ADR-0003: Conversation FSM Persistence Model

Status: Accepted Date: 2026-04-25

Context

Ratiba's product thesis ("the AI agent IS the UI" + "conversation state IS canonical state for in-flight bookings") makes the conversation FSM a load-bearing piece of the architecture, not an implementation detail. A1 §8 (docs/research/2026-04-25-orchestration-patterns.md) settled the high-level shape: two-tier persistence with Redis 7 as hot cache and Postgres + LangGraph checkpoint tables as the durable store, accessed through the per-invocation TenantScopedSaver wrapper from the spike (docs/research/2026-04-25-langgraph-postgressaver-spike.md).

What this ADR settles is the operational model of that persistence: how Redis keys are namespaced and isolated, how the LangGraph thread_id is derived (and how a fresh booking gets a fresh thread), how reservations and races are mediated, how the 90-day retention from spec §12 (Q6) actually archives data, and how cold-start recovery behaves.
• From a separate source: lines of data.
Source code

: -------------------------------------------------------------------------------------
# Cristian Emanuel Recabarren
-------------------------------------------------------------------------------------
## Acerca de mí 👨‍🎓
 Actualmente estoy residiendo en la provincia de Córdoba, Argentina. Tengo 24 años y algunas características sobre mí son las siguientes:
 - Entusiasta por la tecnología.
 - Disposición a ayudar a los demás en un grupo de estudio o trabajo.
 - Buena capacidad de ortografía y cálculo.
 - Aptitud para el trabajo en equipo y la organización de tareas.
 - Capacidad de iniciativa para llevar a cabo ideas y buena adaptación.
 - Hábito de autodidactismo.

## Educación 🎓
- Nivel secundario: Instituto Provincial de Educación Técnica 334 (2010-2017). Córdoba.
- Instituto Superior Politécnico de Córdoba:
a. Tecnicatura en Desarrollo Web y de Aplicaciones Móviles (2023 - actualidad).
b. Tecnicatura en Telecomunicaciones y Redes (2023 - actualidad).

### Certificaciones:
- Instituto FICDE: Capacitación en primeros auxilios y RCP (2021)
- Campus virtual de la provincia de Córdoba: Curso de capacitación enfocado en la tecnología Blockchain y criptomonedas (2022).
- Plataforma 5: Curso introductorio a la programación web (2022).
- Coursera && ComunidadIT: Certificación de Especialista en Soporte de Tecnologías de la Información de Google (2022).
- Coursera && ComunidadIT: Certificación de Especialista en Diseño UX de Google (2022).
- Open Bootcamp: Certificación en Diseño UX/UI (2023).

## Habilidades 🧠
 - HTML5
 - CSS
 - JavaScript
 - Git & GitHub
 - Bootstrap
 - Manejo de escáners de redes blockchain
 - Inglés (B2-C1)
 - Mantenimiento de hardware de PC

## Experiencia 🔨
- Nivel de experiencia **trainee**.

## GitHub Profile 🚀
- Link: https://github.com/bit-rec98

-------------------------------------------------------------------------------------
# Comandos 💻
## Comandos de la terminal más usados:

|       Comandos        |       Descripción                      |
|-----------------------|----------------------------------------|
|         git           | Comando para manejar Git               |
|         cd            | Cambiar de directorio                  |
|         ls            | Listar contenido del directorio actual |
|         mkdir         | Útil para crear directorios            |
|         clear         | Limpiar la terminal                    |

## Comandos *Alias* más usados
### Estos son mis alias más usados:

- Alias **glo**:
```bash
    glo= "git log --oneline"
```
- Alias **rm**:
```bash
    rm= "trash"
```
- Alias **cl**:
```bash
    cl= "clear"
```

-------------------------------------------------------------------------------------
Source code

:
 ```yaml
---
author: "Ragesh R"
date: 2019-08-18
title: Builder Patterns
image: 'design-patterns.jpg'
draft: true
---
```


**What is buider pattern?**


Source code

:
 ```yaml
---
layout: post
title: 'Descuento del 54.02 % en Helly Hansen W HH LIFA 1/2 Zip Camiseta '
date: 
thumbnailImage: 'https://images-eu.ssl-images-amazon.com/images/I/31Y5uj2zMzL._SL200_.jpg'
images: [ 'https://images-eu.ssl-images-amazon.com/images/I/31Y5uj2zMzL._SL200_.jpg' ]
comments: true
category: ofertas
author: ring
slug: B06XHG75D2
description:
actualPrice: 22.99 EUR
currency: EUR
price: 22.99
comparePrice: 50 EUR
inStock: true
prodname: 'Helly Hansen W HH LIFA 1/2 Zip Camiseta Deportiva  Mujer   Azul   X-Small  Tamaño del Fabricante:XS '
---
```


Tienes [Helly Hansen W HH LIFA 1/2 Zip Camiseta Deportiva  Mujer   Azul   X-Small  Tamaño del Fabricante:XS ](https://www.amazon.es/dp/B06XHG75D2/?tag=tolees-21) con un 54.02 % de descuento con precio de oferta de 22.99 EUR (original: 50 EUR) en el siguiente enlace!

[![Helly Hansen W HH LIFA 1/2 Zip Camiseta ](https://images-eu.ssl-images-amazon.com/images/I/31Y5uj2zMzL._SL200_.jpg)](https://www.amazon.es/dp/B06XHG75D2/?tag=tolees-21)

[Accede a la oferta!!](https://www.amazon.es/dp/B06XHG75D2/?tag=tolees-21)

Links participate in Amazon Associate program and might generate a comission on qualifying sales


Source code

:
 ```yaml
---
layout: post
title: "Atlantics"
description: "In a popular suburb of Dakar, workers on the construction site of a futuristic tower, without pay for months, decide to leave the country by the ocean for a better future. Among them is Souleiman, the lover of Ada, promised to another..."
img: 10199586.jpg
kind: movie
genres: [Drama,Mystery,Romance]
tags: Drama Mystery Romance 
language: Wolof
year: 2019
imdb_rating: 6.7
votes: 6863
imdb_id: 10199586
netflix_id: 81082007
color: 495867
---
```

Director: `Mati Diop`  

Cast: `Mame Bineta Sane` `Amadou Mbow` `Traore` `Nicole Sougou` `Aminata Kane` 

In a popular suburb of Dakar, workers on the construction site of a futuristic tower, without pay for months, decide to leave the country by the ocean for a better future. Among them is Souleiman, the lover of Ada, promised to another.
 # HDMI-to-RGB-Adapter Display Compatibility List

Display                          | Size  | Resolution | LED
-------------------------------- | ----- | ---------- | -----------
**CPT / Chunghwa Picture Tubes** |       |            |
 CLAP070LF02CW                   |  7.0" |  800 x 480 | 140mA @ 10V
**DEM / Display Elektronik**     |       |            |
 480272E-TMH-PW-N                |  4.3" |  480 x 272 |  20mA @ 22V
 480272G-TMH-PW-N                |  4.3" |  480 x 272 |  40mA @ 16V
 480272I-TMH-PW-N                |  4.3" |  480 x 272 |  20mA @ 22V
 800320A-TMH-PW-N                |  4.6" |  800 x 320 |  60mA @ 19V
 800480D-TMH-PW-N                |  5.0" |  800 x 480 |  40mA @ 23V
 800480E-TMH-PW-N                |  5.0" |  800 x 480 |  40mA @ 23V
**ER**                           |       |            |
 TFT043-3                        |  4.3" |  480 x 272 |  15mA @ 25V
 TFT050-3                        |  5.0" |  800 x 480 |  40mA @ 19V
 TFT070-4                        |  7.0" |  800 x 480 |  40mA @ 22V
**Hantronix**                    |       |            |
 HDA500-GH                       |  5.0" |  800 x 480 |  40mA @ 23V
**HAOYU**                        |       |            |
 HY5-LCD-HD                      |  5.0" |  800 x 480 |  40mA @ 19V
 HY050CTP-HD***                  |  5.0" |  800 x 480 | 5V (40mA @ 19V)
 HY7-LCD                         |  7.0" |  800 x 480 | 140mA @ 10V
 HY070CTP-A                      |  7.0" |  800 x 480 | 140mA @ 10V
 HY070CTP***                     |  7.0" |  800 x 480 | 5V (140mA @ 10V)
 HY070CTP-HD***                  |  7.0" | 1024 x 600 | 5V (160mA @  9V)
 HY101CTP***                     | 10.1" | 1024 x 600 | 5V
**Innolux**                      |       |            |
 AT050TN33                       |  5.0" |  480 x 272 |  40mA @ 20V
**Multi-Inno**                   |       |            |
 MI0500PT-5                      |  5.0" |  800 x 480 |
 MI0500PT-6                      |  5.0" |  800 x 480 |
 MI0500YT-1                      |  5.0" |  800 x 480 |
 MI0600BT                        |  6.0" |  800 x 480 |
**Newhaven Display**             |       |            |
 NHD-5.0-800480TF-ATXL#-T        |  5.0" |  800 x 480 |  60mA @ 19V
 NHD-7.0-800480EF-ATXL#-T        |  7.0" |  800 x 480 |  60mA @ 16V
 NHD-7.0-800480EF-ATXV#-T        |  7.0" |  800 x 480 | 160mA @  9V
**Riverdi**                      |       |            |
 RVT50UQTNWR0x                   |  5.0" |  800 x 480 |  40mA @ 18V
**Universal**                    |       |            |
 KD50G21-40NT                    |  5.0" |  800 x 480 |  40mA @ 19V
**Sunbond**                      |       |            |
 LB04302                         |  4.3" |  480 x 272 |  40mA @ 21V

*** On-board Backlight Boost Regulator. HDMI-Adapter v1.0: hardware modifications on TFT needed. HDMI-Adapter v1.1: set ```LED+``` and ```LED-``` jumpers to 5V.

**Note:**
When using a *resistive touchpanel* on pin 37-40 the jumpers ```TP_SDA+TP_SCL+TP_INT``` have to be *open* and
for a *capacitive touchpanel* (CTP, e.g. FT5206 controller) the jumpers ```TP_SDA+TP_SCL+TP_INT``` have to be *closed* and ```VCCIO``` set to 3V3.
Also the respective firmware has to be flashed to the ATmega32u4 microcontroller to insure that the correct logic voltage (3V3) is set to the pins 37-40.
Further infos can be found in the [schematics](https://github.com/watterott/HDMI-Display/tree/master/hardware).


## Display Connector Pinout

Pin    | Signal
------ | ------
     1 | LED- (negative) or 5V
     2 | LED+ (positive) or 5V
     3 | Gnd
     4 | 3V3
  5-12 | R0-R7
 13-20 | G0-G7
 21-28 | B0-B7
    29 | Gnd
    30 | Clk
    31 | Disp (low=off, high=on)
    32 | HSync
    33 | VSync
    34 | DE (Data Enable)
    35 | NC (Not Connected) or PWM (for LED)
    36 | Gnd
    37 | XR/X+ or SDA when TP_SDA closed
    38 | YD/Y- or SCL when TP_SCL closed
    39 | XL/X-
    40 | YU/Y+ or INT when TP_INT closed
These are inputs to the orchestrator implementation that otherwise would be re-derived in five different files.

ADR-0002 settled the multi-tenant primitives (schema-per-tenant, TenantScopedSaver, asyncio contextvar, two-pool pattern) that this ADR builds on directly; ADR-0003 inherits all of them without re-deriving.

Decision

Seven decisions, organized as a coherent persistence model.

1. Two-tier persistence (architectural recap)

Inherited from A1 §8 and locked here as the canonical model.

Tier	Store	Lifetime	Purpose
Hot	Redis 7	TTL ≤ 30 min	Conversation thread pointer; reservation locks; webhook dedup; rate limiting
Durable	Postgres (per-tenant schema, LangGraph checkpoint tables)	90 days live + archive thereafter	Source of truth for FSM state; audit trail; cross-channel migration; cold-start recovery

Read pattern. On every inbound message, the orchestrator first consults Redis for the customer's current thread pointer (microseconds); falls back to Postgres if Redis is cold (single indexed query). LangGraph hydrates the FSM state from the latest checkpoint of the resolved thread.

Write pattern. Every FSM transition writes a checkpoint via LangGraph's PostgresSaver (durable). Reservation locks, dedup keys, and rate-limit counters write to Redis only (hot, ephemeral).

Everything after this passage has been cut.